## WORK TASK
Which of the lines below holds the string "chapterptx"? Copy every line that does.

## Source texts of formatted documents
- - - - -
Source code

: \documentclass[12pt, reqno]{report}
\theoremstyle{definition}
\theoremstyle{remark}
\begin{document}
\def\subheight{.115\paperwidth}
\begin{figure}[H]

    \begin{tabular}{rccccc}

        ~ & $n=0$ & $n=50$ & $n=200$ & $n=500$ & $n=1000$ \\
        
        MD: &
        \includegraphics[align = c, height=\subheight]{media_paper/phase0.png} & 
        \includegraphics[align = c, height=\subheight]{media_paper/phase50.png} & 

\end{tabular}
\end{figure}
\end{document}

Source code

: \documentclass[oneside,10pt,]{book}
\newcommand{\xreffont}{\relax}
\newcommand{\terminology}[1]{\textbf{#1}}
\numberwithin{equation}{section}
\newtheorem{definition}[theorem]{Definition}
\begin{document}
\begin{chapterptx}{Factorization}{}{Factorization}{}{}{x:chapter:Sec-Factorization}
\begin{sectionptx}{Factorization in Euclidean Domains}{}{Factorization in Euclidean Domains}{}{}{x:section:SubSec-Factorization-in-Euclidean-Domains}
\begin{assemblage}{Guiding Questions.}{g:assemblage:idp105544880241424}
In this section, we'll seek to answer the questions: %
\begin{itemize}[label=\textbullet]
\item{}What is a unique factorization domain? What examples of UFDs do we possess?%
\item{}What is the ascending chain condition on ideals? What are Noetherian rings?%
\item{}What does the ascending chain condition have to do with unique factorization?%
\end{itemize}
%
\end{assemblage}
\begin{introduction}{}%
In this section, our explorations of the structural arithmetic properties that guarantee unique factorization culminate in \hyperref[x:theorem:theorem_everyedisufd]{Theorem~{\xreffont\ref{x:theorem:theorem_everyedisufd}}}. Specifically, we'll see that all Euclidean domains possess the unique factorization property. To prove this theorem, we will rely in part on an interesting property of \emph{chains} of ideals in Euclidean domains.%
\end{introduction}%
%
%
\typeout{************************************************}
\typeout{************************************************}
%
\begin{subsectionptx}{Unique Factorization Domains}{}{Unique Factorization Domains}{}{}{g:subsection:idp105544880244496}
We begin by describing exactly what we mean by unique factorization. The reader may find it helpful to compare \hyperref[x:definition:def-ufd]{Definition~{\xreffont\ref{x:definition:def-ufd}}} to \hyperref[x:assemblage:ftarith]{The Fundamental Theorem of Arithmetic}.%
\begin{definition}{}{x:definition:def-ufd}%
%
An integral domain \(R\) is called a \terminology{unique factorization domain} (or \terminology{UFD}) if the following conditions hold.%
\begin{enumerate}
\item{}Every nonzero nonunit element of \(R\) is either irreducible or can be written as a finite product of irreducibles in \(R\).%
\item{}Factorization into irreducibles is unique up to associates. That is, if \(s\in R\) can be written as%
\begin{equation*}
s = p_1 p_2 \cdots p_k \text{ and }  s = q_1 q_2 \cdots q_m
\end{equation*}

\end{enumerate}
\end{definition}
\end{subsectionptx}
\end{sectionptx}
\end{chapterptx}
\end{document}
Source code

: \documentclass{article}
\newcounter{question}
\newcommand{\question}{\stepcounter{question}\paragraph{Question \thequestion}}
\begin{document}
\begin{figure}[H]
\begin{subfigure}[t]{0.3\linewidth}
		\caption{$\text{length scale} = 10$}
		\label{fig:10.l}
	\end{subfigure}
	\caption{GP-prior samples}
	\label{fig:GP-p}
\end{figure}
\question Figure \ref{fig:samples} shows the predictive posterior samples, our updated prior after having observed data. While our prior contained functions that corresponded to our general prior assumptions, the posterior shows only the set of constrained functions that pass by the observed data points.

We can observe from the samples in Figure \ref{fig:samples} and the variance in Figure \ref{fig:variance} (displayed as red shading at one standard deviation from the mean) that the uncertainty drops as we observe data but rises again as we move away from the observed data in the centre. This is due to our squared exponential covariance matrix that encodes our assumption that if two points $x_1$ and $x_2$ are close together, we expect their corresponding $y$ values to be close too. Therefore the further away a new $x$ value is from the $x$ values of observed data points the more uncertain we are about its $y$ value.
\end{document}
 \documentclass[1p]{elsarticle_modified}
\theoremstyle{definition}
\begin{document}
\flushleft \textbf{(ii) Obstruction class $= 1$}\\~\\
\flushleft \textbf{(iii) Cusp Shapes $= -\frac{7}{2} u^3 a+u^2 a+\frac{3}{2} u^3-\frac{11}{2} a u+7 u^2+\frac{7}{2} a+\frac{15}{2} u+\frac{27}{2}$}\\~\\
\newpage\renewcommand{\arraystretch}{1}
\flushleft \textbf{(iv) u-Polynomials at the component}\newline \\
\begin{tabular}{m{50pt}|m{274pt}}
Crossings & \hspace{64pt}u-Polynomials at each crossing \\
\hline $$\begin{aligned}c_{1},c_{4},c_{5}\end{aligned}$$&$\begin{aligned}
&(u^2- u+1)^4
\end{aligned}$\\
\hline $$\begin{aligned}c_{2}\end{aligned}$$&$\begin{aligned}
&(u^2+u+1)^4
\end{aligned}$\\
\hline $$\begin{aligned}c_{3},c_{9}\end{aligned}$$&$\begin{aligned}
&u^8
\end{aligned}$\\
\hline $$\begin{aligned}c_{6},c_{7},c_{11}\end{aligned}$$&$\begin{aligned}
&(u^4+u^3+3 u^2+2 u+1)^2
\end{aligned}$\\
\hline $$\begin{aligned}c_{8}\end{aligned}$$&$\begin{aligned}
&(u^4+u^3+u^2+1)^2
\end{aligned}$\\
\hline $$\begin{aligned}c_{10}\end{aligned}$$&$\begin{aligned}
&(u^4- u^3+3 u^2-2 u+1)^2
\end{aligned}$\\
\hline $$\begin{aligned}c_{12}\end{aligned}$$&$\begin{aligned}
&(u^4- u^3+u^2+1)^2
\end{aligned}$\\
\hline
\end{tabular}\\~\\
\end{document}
- - - - -
## ANSWER BOX
\begin{chapterptx}{Factorization}{}{Factorization}{}{}{x:chapter:Sec-Factorization}
\end{chapterptx}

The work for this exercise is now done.